At first we didn’t know what to do.  We had literally thousands of men show up asking us where they could meet a coed for sex.  Normally our department doesn’t handle those type of questions.  Well, not since Bill Clinton was a student here.

Speaking of the former president, Clinton had this to say about Sandra Fluke and his Alma matter:

Why do you think I went to Georgetown in the first place.  It was well-known as a college where the women only had one thing on their mind.  Sex!  Where to have it.  When to have it. How many men to have it with.  Where to get birth control.  My happiest years were at Georgetown.  I’d go back now but Hillary threatened to do a John Wayne Bobbitt on me if I did.

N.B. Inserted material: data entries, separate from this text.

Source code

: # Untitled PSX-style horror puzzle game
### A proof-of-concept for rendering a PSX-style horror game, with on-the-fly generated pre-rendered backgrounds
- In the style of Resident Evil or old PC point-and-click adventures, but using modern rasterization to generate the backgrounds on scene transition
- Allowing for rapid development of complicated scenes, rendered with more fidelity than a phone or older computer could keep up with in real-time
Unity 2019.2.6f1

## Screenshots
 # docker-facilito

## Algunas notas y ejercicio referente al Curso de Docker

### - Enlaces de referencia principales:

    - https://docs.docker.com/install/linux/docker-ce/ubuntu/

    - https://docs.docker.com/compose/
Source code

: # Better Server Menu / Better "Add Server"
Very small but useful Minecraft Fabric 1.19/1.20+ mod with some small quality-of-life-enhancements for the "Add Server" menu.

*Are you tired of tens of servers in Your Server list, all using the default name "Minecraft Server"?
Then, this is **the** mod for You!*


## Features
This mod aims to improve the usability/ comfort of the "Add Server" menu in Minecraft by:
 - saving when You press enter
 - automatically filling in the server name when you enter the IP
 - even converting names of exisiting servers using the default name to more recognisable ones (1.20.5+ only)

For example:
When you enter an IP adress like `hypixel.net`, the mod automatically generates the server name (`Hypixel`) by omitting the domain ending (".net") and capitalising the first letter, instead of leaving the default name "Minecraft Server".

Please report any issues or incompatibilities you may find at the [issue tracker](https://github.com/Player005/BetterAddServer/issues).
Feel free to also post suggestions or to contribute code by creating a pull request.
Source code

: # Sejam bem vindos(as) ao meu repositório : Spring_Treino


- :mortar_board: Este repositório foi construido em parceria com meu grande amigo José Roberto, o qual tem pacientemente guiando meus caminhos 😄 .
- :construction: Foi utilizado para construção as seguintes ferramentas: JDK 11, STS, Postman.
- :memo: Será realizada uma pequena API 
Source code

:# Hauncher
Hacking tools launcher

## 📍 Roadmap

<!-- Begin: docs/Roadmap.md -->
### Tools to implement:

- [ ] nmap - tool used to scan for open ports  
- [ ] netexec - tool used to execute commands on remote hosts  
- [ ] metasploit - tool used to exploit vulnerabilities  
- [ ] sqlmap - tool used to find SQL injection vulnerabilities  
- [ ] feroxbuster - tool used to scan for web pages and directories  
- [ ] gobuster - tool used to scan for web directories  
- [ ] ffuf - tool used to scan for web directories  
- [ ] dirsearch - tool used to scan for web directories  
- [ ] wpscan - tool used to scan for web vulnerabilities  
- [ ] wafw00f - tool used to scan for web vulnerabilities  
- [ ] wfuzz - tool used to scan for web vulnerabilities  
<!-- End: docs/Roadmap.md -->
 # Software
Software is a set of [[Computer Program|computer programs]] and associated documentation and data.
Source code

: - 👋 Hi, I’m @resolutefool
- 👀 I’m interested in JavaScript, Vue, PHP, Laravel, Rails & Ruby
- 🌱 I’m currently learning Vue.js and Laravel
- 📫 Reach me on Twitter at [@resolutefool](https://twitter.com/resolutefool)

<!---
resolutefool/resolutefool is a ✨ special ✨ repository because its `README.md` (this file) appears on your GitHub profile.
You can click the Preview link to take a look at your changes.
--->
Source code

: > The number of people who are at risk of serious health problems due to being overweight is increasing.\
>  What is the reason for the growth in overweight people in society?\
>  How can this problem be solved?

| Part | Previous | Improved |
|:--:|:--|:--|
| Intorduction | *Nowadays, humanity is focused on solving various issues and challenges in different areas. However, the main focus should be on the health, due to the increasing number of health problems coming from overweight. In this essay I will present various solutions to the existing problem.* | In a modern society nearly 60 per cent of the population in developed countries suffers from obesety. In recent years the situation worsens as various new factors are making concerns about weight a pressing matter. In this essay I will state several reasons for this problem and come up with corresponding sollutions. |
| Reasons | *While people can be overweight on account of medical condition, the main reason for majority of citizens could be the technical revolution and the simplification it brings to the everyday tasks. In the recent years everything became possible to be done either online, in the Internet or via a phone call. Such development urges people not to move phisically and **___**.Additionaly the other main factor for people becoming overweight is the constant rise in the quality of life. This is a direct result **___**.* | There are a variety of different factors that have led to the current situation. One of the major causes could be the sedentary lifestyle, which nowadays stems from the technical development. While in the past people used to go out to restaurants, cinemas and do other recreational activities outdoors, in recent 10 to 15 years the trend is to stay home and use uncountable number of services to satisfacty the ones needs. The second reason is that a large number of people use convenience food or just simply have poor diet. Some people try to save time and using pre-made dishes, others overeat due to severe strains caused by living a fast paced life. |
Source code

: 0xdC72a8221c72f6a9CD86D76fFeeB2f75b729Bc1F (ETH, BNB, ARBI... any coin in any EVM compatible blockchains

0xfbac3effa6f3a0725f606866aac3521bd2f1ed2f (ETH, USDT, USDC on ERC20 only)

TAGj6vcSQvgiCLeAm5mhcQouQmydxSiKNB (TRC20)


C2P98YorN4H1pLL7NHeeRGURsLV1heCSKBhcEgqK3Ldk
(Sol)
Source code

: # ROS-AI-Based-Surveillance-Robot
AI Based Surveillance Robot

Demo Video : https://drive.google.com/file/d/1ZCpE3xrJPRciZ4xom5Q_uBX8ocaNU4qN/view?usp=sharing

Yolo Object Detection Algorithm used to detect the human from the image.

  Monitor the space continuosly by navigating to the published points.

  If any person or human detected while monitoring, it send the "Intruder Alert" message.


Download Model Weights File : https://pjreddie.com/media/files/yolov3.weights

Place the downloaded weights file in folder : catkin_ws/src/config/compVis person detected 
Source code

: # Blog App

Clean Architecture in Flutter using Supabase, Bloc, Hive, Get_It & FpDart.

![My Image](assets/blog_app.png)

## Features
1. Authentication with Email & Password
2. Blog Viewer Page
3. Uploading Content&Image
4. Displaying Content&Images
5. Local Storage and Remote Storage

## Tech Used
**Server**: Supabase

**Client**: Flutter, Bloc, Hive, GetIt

One man who traveled to Georgetown told his story:

I’ve tried online dating but nothing has worked.  God it’s been so long since I’ve known the touch of a woman.  Then I saw Sandra Fluke on TV testifying about how difficult it is to get birth control.  Then I knew what I had to do.  I drove 17 hours here just to find a woman.  I’ll even provide the birth control.  Just….someone.  Please.  I need to be touched.

University president John J. DeGioia told reporters that he is happy to have the men on campus.

We are a liberal, secular institution.  Well, technically we’re a Catholic college but no one takes that seriously anymore.  And we welcome the men here.  They can have sex with as many coeds as they want as long as they are pro-female reproductive freedom and refrain from smoking.

In keeping with the new conditions at Georgetown it has been announced that the official slogan has been changed from “Ultraque unam“, both into one, toVenit sexus moram sexus”, which roughly translates as “Come for the sex.  Stay for the sex.”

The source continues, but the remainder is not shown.